Hey guys, it's Emily here again and very, very warm welcome to episode three of Turning the HubSpot flywheel. Today we are chatting to the customer base, customer one-on-one and we're in very good company, Brad from Markezing, a Kiwi owned HubSpot agency, working with accountants and bookkeepers all around the world. Brad, thanks so much for joining us.

Brad (00:25):

Hi Emily. Hi guys. It's great to be here with you guys.

Emily (00:30):

Awesome! All right. Let's start by telling us a little bit about Markezing.

Brad (00:36):

Yeah, Markezing, we started back in 2017. So we are a HubSpot agency, but we only work with accountants and bookkeepers all around the world, our main client base companies and New Zealand and Australia, but we have clients in UK, Canada, UK, US as well. So we use HubSpot to help accountants and bookkeepers streamline the backend of the business as well as the marketing sales and customer support.

Emily (01:08):

Okay, great. So I'm going to put a little scenario to you and if you could describe the usual process. So say your sales team has worked its magic and they've now closed new customer.
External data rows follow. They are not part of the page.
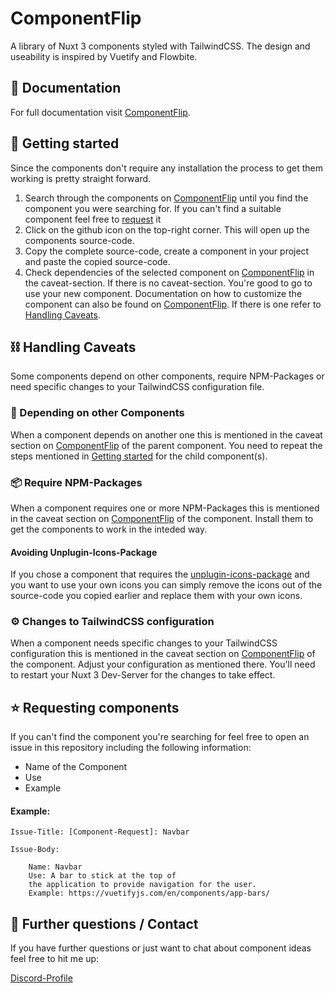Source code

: # ComponentFlip

A library of Nuxt 3 components styled with TailwindCSS. The design and useability is inspired by Vuetify and Flowbite.

## :book: Documentation

For full documentation visit [ComponentFlip](https://components.fantasyflip.de/).

## :rocket: Getting started

Since the components don't require any installation the process to get them working is pretty straight forward.

1. Search through the components on [ComponentFlip](https://components.fantasyflip.de/) until you find the component you were searching for. If you can't find a suitable component feel free to [request](#star--requesting-components) it
2. Click on the github icon on the top-right corner. This will open up the components source-code.
3. Copy the complete source-code, create a component in your project and paste the copied source-code.
4. Check dependencies of the selected component on [ComponentFlip](https://components.fantasyflip.de/) in the caveat-section. If there is no caveat-section. You're good to go to use your new component. Documentation on how to customize the component can also be found on [ComponentFlip](https://components.fantasyflip.de/). If there is one refer to [Handling Caveats](#chains-handling-caveats).

## :chains: Handling Caveats

Some components depend on other components, require NPM-Packages or need specific changes to your TailwindCSS configuration file.

### :link: Depending on other Components

When a component depends on another one this is mentioned in the caveat section on [ComponentFlip](https://components.fantasyflip.de/) of the parent component. You need to repeat the steps mentioned in [Getting started](#getting-started) for the child component(s).

### :package: Require NPM-Packages

When a component requires one or more NPM-Packages this is mentioned in the caveat section on [ComponentFlip](https://components.fantasyflip.de/) of the component. Install them to get the components to work in the inteded way.

#### Avoiding Unplugin-Icons-Package

If you chose a component that requires the [unplugin-icons-package](https://github.com/antfu/unplugin-icons) and you want to use your own icons you can simply remove the icons out of the source-code you copied earlier and replace them with your own icons.

### :gear: Changes to TailwindCSS configuration

When a component needs specific changes to your TailwindCSS configuration this is mentioned in the caveat section on [ComponentFlip](https://components.fantasyflip.de/) of the component. Adjust your configuration as mentioned there. You'll need to restart your Nuxt 3 Dev-Server for the changes to take effect.

## :star: Requesting components

If you can't find the component you're searching for feel free to open an issue in this repository including the following information:

- Name of the Component
- Use
- Example

#### Example:

    Issue-Title: [Component-Request]: Navbar

    Issue-Body:

        Name: Navbar
        Use: A bar to stick at the top of
        the application to provide navigation for the user.
        Example: https://vuetifyjs.com/en/components/app-bars/

## :speech_balloon: Further questions / Contact

If you have further questions or just want to chat about component ideas feel free to hit me up:

[Discord-Profile](https://discordapp.com/users/171313670096289792)
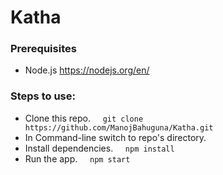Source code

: # Katha

### Prerequisites
- Node.js https://nodejs.org/en/

### Steps to use:
- Clone this repo. &nbsp; &nbsp; `git clone https://github.com/ManojBahuguna/Katha.git`
- In Command-line switch to repo's directory.
- Install dependencies. &nbsp; &nbsp; `npm install`
- Run the app. &nbsp; &nbsp; `npm start`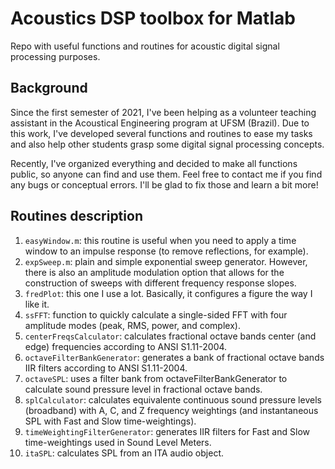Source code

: # Acoustics DSP toolbox for Matlab
 Repo with useful functions and routines for acoustic digital signal processing purposes.

## Background 

 Since the first semester of 2021, I've been helping as a volunteer teaching assistant in the Acoustical Engineering program at UFSM (Brazil). Due to this work, I've developed several functions and routines to ease my tasks and also help other students grasp some digital signal processing concepts.
 
Recently, I've organized everything and decided to make all functions public, so anyone can find and use them. Feel free to contact me if you find any bugs or conceptual errors. I'll be glad to fix those and learn a bit more!

## Routines description

 1. `easyWindow.m`: this routine is useful when you need to apply a time window to an impulse response (to remove reflections, for example).
 2. `expSweep.m`: plain and simple exponential sweep generator. However, there is also an amplitude modulation option that allows for the construction of sweeps with different frequency response slopes.
 3. `fredPlot`: this one I use a lot. Basically, it configures a figure the way I like it.
 4. `ssFFT`: function to quickly calculate a single-sided FFT with four amplitude modes (peak, RMS, power, and complex).
 5. `centerFreqsCalculator`: calculates fractional octave bands center (and edge) frequencies according to ANSI S1.11-2004.
 6. `octaveFilterBankGenerator`: generates a bank of fractional octave bands IIR filters according to ANSI S1.11-2004.
 7. `octaveSPL`: uses a filter bank from octaveFilterBankGenerator to calculate sound pressure level in fractional octave bands.
 8. `splCalculator`: calculates equivalente continuous sound pressure levels (broadband) with A, C, and Z frequency weightings (and instantaneous SPL with Fast and Slow time-weightings).
 9. `timeWeightingFilterGenerator`: generates IIR filters for Fast and Slow time-weightings used in Sound Level Meters.
 10. `itaSPL`: calculates SPL from an ITA audio object.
How do you turn them into evangelist?

Brad (01:22):

I'm going to answer this question from from our client's point of view as a, as accounting firm, rather than as agency, because I have an accounting firm that I use HubSpot for and especially in accounting, it's very important to have those advantages because most of the people choose their accountant based on a referral. So referral sources get clients for accountants. And so you want to send those fonts. I think one of the missing points is the onboarding process in their accounting firms. So when you sign up as a client, you have to make sure you're onboard them and you have a process in place that you provide the best experience for them when they become your client. Because that's a, that's a time that they're going to judge you on, you know, see how your services are. And it's very important to create that first impression.

Brad (02:19):

So they usually for our firm and our clients, we create a six month onboarding process to make sure that the client is being trained. Who's the account manager, what system we're gonna use, how they're gonna interact with us, what telephone number they call, what email address they should email on all of these makes that onboarding process very easy. And at the end of the six months, we'll send the survey to see how they feel about our services and that's a very kind of gauge to see whether they become evangelists, hopefully, and whether they're going to refer us to their friends.

Emily (02:59):

So you've spoken about how the usual processes, when it comes to a customer for you, what is the most important part of that journey?

Brad (03:08):

The important part of that journey is communication. So the ease of communication is important and people are different. Each of them, they understand information in a different way. Some of them like videos. Some of them like, emails, texts. Some of them like calls. Some of them. We have a client that is specific to say, never call me. Okay. If they don't call you, we have lots of clients that they want to receive a call from. So having those, understanding the client and seeing what are the needs as far as communication, to make sure that we can, you can basically give them the information and the way that they can digest and understand.

Emily (03:53):

Okay. And how has HubSpot enabled your customer success?

Brad (03:58):

So, first thing is just basically having all that communication, but the client from any of the team members in one place where there's a meeting where there's email, where there's a text, where there's a telephone call, where there's a zoom meeting. So all of that, having all of those communication and contact points in one place that helps a lot. Because if you go back before the HubSpot time for us, we wouldn't know if another staff member and a firm communicated with the client and said something that's either different or a different tone. Doesn't have to be totally different. But if they say about tomorrow and I say, no, it's by the day after tomorrow, then that's two different boards coming from the same company, which is not, nice. So having all that communication in one place helps a lot. So make sure that you have the best communication. So when you're talking on the phone, you can go to HubSpot and see conversations with any of the staff members and in the last 10 days or last month about that subject, that could be a deal. So we can go to the deal level or we can look at the ticket level, if that was the issue that we had to sort out and find out what was the conversation, and then align our conversation that you're having now with the client, with those past conversation, from any of the staff member as well.

Emily (05:22):

Okay. I'm interested for you. You've been in this job before in this industry for years and years. I feel like the customers who has rotten into has been the mantra, but do you feel it's becoming more and more complicated given how, you know these NPS now net promoter scores, and everyone can kind of get online and say what they think about businesses? Do you find it hard to keep in check? Or do you feel like HubSpot and systems like Cradle kind of really help fight off those risks happening?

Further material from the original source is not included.